We all had a sleepless night that Wednesday, worried sick for Gemma who had to spend a night at the police station (Thankfully, she stayed at the police’s office, not inside the jail). The other staff members who were not respondents stayed to keep her company. Other members of the media also visited her to give support. That night, major TV and radio stations featured the story on primetime and late night news. It is the first time in many years that a journalist has to be detained overnight because of a libel suit. In a country which prides itself for having the freest media in Southeast Asia, sending messengers of news to jail has an eerie effect.
The following day, Thursday, I and the other respondents posted bail, had our mug shots taken, and “played the piano” (read: thumbmarks). Sans the media glare, now I know how it feels to be a criminal. The Philippines is one of few countries in the world where libel cases are a criminal offense.
Singson is currently running for senator this mid-term election (May14). I am actually puzzled why he would want to call attention and remind Filipinos about corruption stories written about him now that he is campaigning. It just doesn’t make sense. There are so many conspiracy theories about the timing of the arrest warrant — from Singson being genuinely surprised by it since the whole thing was maneuvered by another previous Newsbreak subject (who also filed libel case against us), to Singson just really being a bully.
He has since been giving interviews that he will only drop the libel case if we issue a public apology for our stories. Since we would not – and never will – apologize for writing our stories on him, we were told a simple phone call to him will do. I guess he just needs some bragging right to say we were wrong.

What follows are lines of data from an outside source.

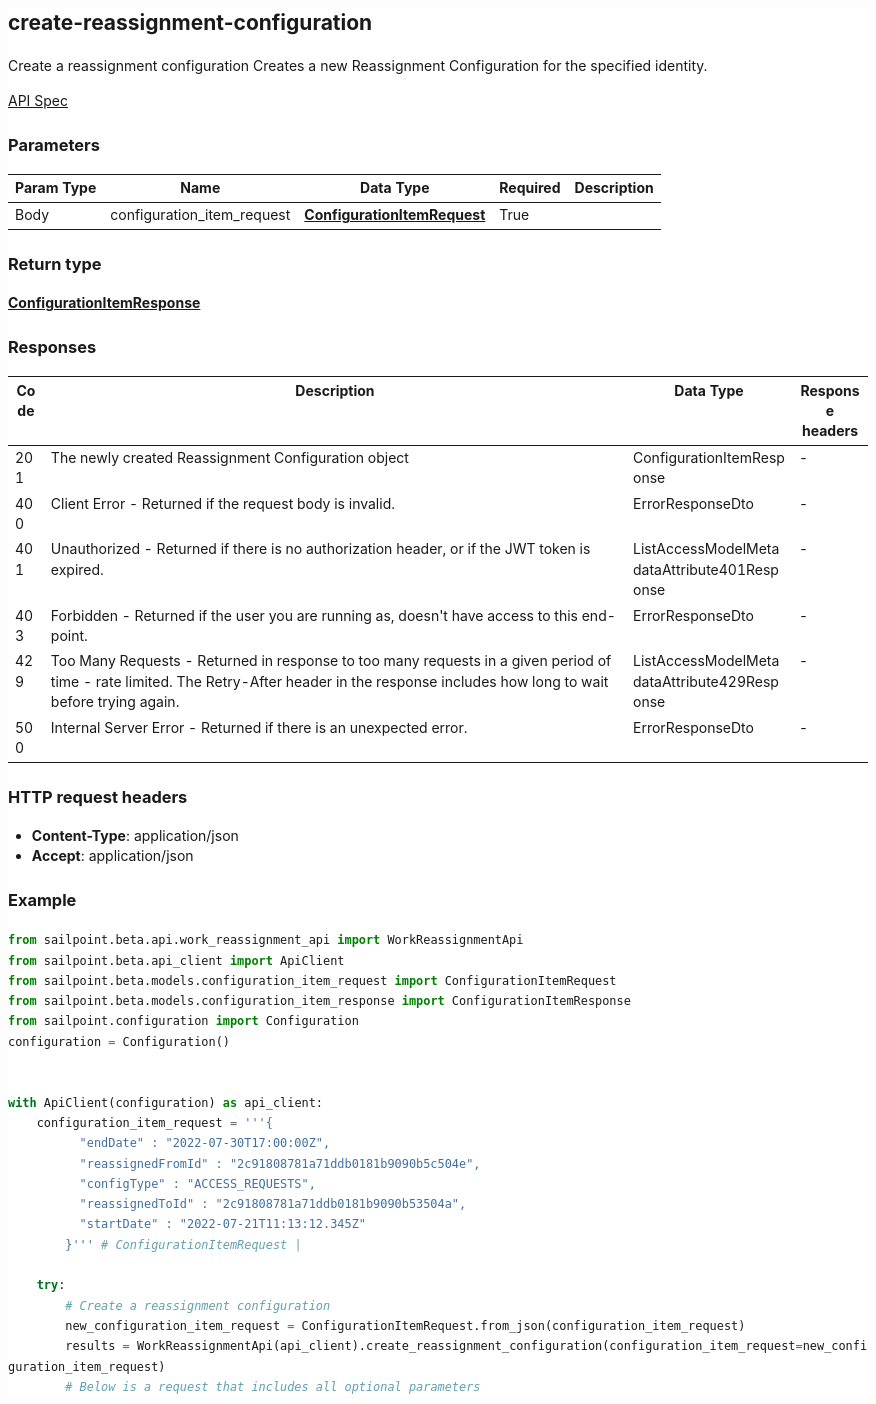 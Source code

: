 ## create-reassignment-configuration

Create a reassignment configuration Creates a new Reassignment Configuration for the specified identity.

[API Spec](https://developer.sailpoint.com/docs/api/beta/create-reassignment-configuration)

### Parameters

| Param Type | Name | Data Type | Required | Description |
| --- | --- | --- | --- | --- |
| Body | configuration_item_request | [**ConfigurationItemRequest**](../models/configuration-item-request) | True |

### Return type

[**ConfigurationItemResponse**](../models/configuration-item-response)

### Responses

| Code | Description | Data Type | Response headers |
| --- | --- | --- | --- |
| 201 | The newly created Reassignment Configuration object | ConfigurationItemResponse | - |
| 400 | Client Error - Returned if the request body is invalid. | ErrorResponseDto | - |
| 401 | Unauthorized - Returned if there is no authorization header, or if the JWT token is expired. | ListAccessModelMetadataAttribute401Response | - |
| 403 | Forbidden - Returned if the user you are running as, doesn&#39;t have access to this end-point. | ErrorResponseDto | - |
| 429 | Too Many Requests - Returned in response to too many requests in a given period of time - rate limited. The Retry-After header in the response includes how long to wait before trying again. | ListAccessModelMetadataAttribute429Response | - |
| 500 | Internal Server Error - Returned if there is an unexpected error. | ErrorResponseDto | - |

### HTTP request headers

- **Content-Type**: application/json
- **Accept**: application/json

### Example

```python
from sailpoint.beta.api.work_reassignment_api import WorkReassignmentApi
from sailpoint.beta.api_client import ApiClient
from sailpoint.beta.models.configuration_item_request import ConfigurationItemRequest
from sailpoint.beta.models.configuration_item_response import ConfigurationItemResponse
from sailpoint.configuration import Configuration
configuration = Configuration()


with ApiClient(configuration) as api_client:
    configuration_item_request = '''{
          "endDate" : "2022-07-30T17:00:00Z",
          "reassignedFromId" : "2c91808781a71ddb0181b9090b5c504e",
          "configType" : "ACCESS_REQUESTS",
          "reassignedToId" : "2c91808781a71ddb0181b9090b53504a",
          "startDate" : "2022-07-21T11:13:12.345Z"
        }''' # ConfigurationItemRequest |

    try:
        # Create a reassignment configuration
        new_configuration_item_request = ConfigurationItemRequest.from_json(configuration_item_request)
        results = WorkReassignmentApi(api_client).create_reassignment_configuration(configuration_item_request=new_configuration_item_request)
        # Below is a request that includes all optional parameters
```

What’s an apology for? All of our stories — on Chavit and other subjects — are painstakingly researched. The facts are double-checked. We make sure allegations are well-documented. And a lawyer goes through them before they see print. Particularly for the package stories on Chavit, the average time we spent developing and researching the stories were at least two weeks. For the Metrowalk story, my team and I gathered corporate and legal documents from the PCGG, the real estate documents from the Pasig city hall (so we could draw a map of the entire 5,000-hectare prime commercial property to guide us, draw a hierarchy of the different levels of leasing arrangements, and double check the specifications from other docs). These were backed by almost a DOZEN interviews. We take our work seriously.
I was actually the one who interviewed him on the phone because I speak his dialect, Ilocano. We gave him a chance to answer all the allegations we raised in our stories. That’s how we do journalism – we present all sides, we give chance to the subject of our stories to comment on what we came up with in the course of our investigation. We’re not out to ruin anyone’s reputation. We just hold public figures accountable for their actions.Yesterday at the police station, we were all finally out by 2:30pm (imagine how starved we were). Bureaucracy delayed our release. The rules said we had to turn ourselves in and voluntary surrender before we were able to file our P10,500 bail bond for each. Because of the media frenzy and some forms to fill (including one which had to be done on a Remington typewriter), by the time we were going to pay our bail it was 11:30am and the clerk was already on her lunch break. Hay.
The TV and radio reporters kept on asking us if we think this is a form of media harassment. I was thinking “Isn’t it obvious?” But I just kept answering “This is an inconvenience.” I sure did lose a day which I should have spent researching and interviewing more people for the story I was pursuing in Cavite. One stand-upper was able to capture that when we overheard him say something like this: “These journalists should be out there doing their stories. But they now find themselves being the story.”
Surely, this has not deterred us from doing what we do. Everyday, we will still write stories that expose the bad, the ugly, and praise the good (if truly deserved). Jail or no jail, we will still practice good journalism because Filipinos deserve to know the truth. That’s what we are journalists for.
Our sincerest thanks to our friends in media and other industries, including my concerned relatives and friends, who expressed and showed support during this ordeal.